Raphaelle Goethals – Borealis VII

$12,000

SKU: 23221

Artwork Description

Borealis VII

Dimensions: 40.63 x 37.63″
Year: 2003
Media: encaustic on birch panel

In Raphaëlle Goethals’ encaustic on birch panel work, Borealis VII, Goethals suggests continuity by labeling the work with a seven, allowing viewers to determine whether the piece is part of a collection of similar works or has been titled to create a sense of nature’s ambiguity and mystery. While Goethals’ characteristic layering technique is evident, this work features a beautiful snowy white color—engaging through contrast with the idea of the colorful Aurora Borealis partially found in the title.
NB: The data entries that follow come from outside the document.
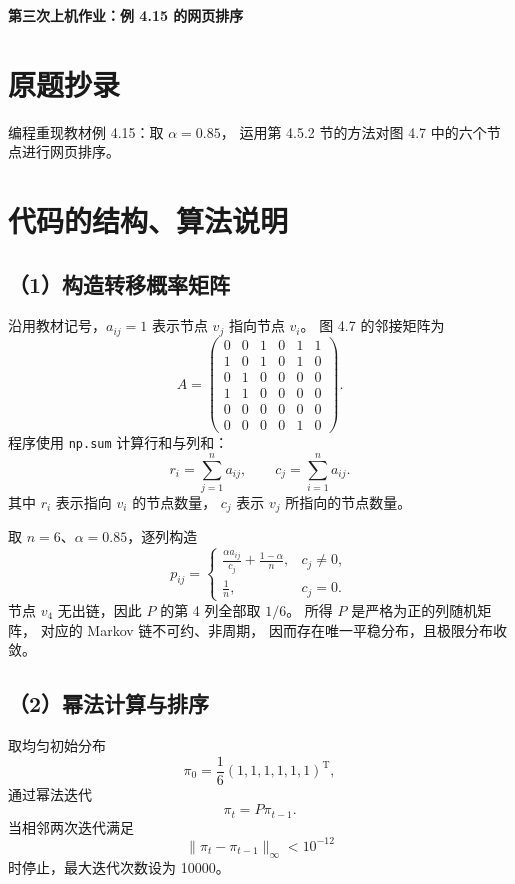 \documentclass[UTF8,a4paper,11pt,fontset=fandol]{ctexart}
\begin{document}
\pagestyle{plain}

\begin{center}
  {\Large\bfseries 第三次上机作业：例 4.15 的网页排序}
\end{center}

\section{原题抄录}

编程重现教材例 4.15：取 $\alpha=0.85$，
运用第 4.5.2 节的方法对图 4.7 中的六个节点进行网页排序。

\section{代码的结构、算法说明}

\subsection*{（1）构造转移概率矩阵}

沿用教材记号，$a_{ij}=1$ 表示节点 $v_j$ 指向节点 $v_i$。
图 4.7 的邻接矩阵为
\[
A=
\begin{pmatrix}
0&0&1&0&1&1\\
1&0&1&0&1&0\\
0&1&0&0&0&0\\
1&1&0&0&0&0\\
0&0&0&0&0&0\\
0&0&0&0&1&0
\end{pmatrix}.
\]
程序使用 \texttt{np.sum} 计算行和与列和：
\[
r_i=\sum_{j=1}^{n}a_{ij},\qquad
c_j=\sum_{i=1}^{n}a_{ij}.
\]
其中 $r_i$ 表示指向 $v_i$ 的节点数量，
$c_j$ 表示 $v_j$ 所指向的节点数量。

取 $n=6$、$\alpha=0.85$，逐列构造
\[
p_{ij}=
\begin{cases}
\displaystyle \frac{\alpha a_{ij}}{c_j}
+\frac{1-\alpha}{n},&c_j\ne0,\\[6pt]
\displaystyle \frac1n,&c_j=0.
\end{cases}
\]
节点 $v_4$ 无出链，因此 $P$ 的第 4 列全部取 $1/6$。
所得 $P$ 是严格为正的列随机矩阵，
对应的 Markov 链不可约、非周期，
因而存在唯一平稳分布，且极限分布收敛。

\subsection*{（2）幂法计算与排序}

取均匀初始分布
\[
\pi_0=\frac16(1,1,1,1,1,1)^{\mathrm T},
\]
通过幂法迭代
\[
\pi_t=P\pi_{t-1}.
\]
当相邻两次迭代满足
\[
\|\pi_t-\pi_{t-1}\|_\infty<10^{-12}
\]
时停止，最大迭代次数设为 10000。
\end{document}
Goethals plays with the linear and the organic within Borealis VII by layering a grid of equidistant dots over the formlessness of the background, creating an opportunity for the viewer to remain comfortable yet engaged without settling on a single focal point.
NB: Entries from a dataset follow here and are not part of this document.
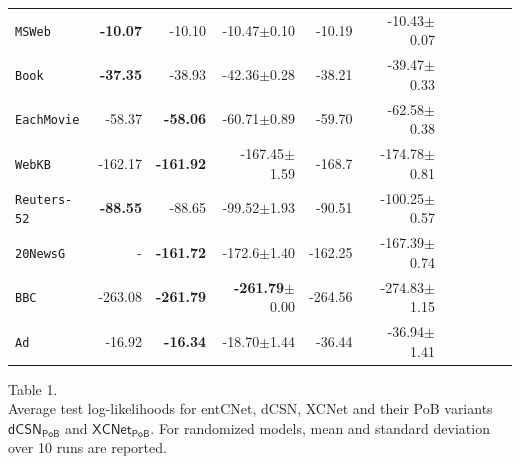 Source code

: \documentclass[xcolor={usenames,dvipsnames,svgnames}, compress]{beamer}
\begin{document}
\begin{frame}[t]
\begin{table}[t]
\begin{tabular}{l rrrrrrrrrr}
    \texttt{MSWeb}        &\textbf{-10.07}&\cellcolor{gold2}\color{white}-10.10&\cellcolor{gold2}\color{white}-10.47$\pm$0.10&-10.19&-10.43$\pm$0.07\\
    \texttt{Book}         &\textbf{-37.35}&-38.93&-42.36$\pm$0.28&-38.21&-39.47$\pm$0.33\\
    \texttt{EachMovie}    &-58.37&\textbf{-58.06}&-60.71$\pm$0.89&-59.70&-62.58$\pm$0.38\\
    \texttt{WebKB}        &-162.17&\textbf{-161.92}&-167.45$\pm$1.59&-168.7&-174.78$\pm$0.81\\
    \texttt{Reuters-52}   &\textbf{-88.55}&-88.65&-99.52$\pm$1.93&-90.51&-100.25$\pm$0.57\\
    \texttt{20NewsG} & - &\textbf{-161.72}&-172.6$\pm$1.40&-162.25&-167.39$\pm$0.74\\
    \texttt{BBC}          &-263.08&\cellcolor{gold2}\color{white}\textbf{-261.79}&\cellcolor{gold2}\color{white}\textbf{-261.79}$\pm$0.00&-264.56&-274.83$\pm$1.15\\
    \texttt{Ad}           &-16.92&\textbf{-16.34}&-18.70$\pm$1.44&-36.44&-36.94$\pm$1.41\\
    \bottomrule
  \end{tabular}
  \label{tab:ll-sing}
\end{table}\vspace{-10pt}\hspace{35pt}
\begin{minipage}{0.8\linewidth}
  \tiny
  \flushleft
  Table 1.\\
  Average test log-likelihoods for 
  \textsf{entCNet}, \textsf{dCSN}, \textsf{XCNet} and their
  \textsf{PoB} variants $\mathsf{dCSN_{PoB}}$ and $\mathsf{XCNet_{PoB}}$.
    For randomized models, mean and standard deviation over 10 runs are reported.
\end{minipage}
\end{frame}
\end{document}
Raphaëlle Goethals is a self-described bicultural artist, who grew up in Belgium and left for the United States to pursue her artistic career in Los Angeles—culminating in her move to New Mexico where she has lived and produced work for the past twenty years. Due to her upbringing in an environment riddled with the artistic successes of Flemish Renaissance Artists and more contemporary individuals such as René Magritte, Goethals work often draws on this rich history, emphasizing a sense of process and creation in conjunction with art historical elements. Her work is best described as abstract, where Goethals gradually builds up detailed surfaces through layering wax and resin, incorporating elements from the present through each additional layer and the past by manipulating new layers to reveal the textures beneath. Goethals’ work redefines traditional ideas surrounding language and time and serves as a personal adaptation of a landscape, where her pieces visually explore the human mind rather than a geographical region. Goethals challenges viewers to limit the scope of information they take in and are frequently bombarded with by observing pieces that are reductive in nature and free viewers from external distractions.